• « Le RSA, c’est bien, mais qu’est-ce que ça se boit vite ! »

      « Une autre fin du monde est possible », « Emploi du temps perdu », « En chacun de nous, il y a un pancréas », « Le partisan du moindre est fort », « Il n’y a pas d’avant-garde, il n’y a que des gens en retard », et des milliers d’autres. Dans, Tiens, ils ont repeint ! (éditions La Découverte), l’écrivain Yves Pagès, également directeur de la maison d’édition Verticales, a collecté plus de 4 000 graffitis ou « aphorismes urbains », de 1968 à nos jours. Les inscriptions murales restent un moyen d’expression populaire qui a traversé les âges : finalement, comme le rappelle Pagès dans sa postface, les « mains négatives » sur les parois des cavernes n’étaient-elles pas les premiers pochoirs ?
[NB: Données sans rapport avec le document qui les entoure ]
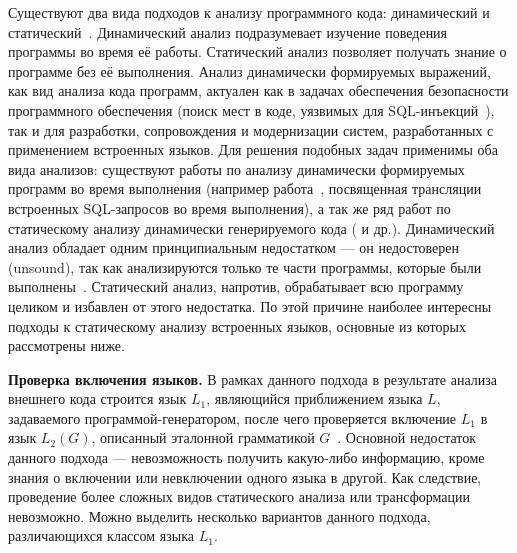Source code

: Существуют два вида подходов к анализу программного кода: динамический и статический~\cite{StaticDynamicAnalysis}. Динамический анализ подразумевает изучение поведения программы во время её работы. Статический анализ позволяет получать знание о программе без её выполнения. Анализ динамически формируемых выражений, как вид анализа кода программ, актуален как в задачах обеспечения безопасности программного обеспечения (поиск мест в коде, уязвимых для SQL-инъекций~\cite{SQLInjection}), так и для разработки, сопровождения и модернизации систем, разработанных с применением встроенных языков. Для решения подобных задач применимы оба вида анализов: существуют работы по анализу динамически формируемых программ во время выполнения (например работа~\cite{DynamicDSQLTranslation}, посвященная трансляции встроенных SQL-запросов во время выполнения), а так же ряд работ по статическому анализу динамически генерируемого кода (\cite{Alvor1,JSA,PHPSA,RegOverApprox}  и др.). Динамический анализ обладает одним принципиальным недостатком --- он недостоверен (unsound), так как анализируются только те части программы, которые были выполнены~\cite{StaticDynamicAnalysis}. Статический анализ, напротив, обрабатывает всю программу целиком и избавлен от этого недостатка. По этой причине наиболее интересны подходы к статическому анализу встроенных языков, основные из которых рассмотрены ниже.

\textbf{Проверка включения языков.} В рамках данного подхода в результате анализа внешнего кода строится язык $L_1$, являющийся приближением языка $L$, задаваемого программой-генератором, после чего проверяется включение $L_1$ в язык $L_2(G)$, описанный эталонной грамматикой $G$~\cite{JSA, PHPSA}. Основной недостаток данного подхода --- невозможность получить какую-либо информацию, кроме знания о включении или невключении одного языка в другой. Как следствие, проведение более сложных видов статического анализа или трансформации невозможно. Можно выделить несколько вариантов данного подхода, различающихся классом языка $L_1$.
      (...) On y retrouve aussi la volonté aussi de poursuivre un travail familial : la mère d’Yves Pagès avait collecté les graffitis de la Sorbonne en Mai 68. L’écrivain voulait, lui, démontrer que cet art de la punchline murale ne s’était pas arrêté au « joli mois de mai », et commence donc ce catalogue en juin de la même année. « Assez d’actes, des mots » : on s’est entretenus avec Yves Pagès au dernier étage d’un immeuble du quartier d’Odéon à Paris, là où se nichent les éditions Verticales.

      Quelle était l’ambition de ce livre ?
      J’ai avant tout essayé de recueillir une imagination collective, une créativité verbale. Pour la méthodologie : j’ai noté les lieux, les dates afin de pouvoir les classer chronologiquement. On voulait que ça puisse donner envie à des sociologues ou des lexicologues de s’intéresser à ce lieu d’expression marginal. Le bouquin essaie de faire tenir ensemble des choses de sensibilités très différentes : politiques, rigolardes, limites, potaches, etc. Des graffitis raffinés, très cultivés ou au contraire pas du tout, des tags prémédités ou au contraire produits sous l’emprise de l’alcool… Un graffiti résonne pourtant normalement dans un lieu, dans un contexte. Il y a donc une espèce de trahison que je fais là en les compilant ainsi en colonnes. Quand on lit le bouquin, on lit ces graffitis les uns par rapport aux autres. Cela produit un effet de cadavre exquis, qui me plaît beaucoup. C’est beau de lire cela en continu je trouve : le mot d’amour neuneu vient après un propos énervé, qui vient après une grosse blague. C’est un poème collectif où il y a du bon, du moins bon, à boire et à manger. Une fois qu’on a terminé ce livre, avec le graphiste Philippe Bretelle, on était persuadé d’avoir surtout fait un très beau livre de poésie.

      Les graffitis peuvent-ils nous renseigner sur l’air du temps ?
      Sur ces cinquante années de graffitis, ce qui est intéressant, c’est qu’on retrouve des répliques verbales à chaque événement. Après Tchernobyl, on trouve par exemple « Cet été, on bronze mieux à Tchernobyl ». Sur les rapports hommes-femmes, l’un des plus beaux que j’ai notés, c’est « Nique ton père, ça changera » : l’humour des graffitis va aussi se porter sur les débats de société, sur ces clichés, même s’ils sont au second degré, où il reste une trace de misogynie ou de sexisme. Ces graffitis sont effectivement marqués par l’air du temps. Etant faits par des gens commettant un acte illégal, soit une frange bien particulière de la population, ces graffitis ne représentent pas la pensée de la majorité silencieuse, ou du mainstream. Mais ils témoignent, je pense, des métamorphoses de la révolte. Comme les brèves de comptoir ont toujours dit quelque chose sur la société, les brèves de trottoirs expriment les mutations du regard critique.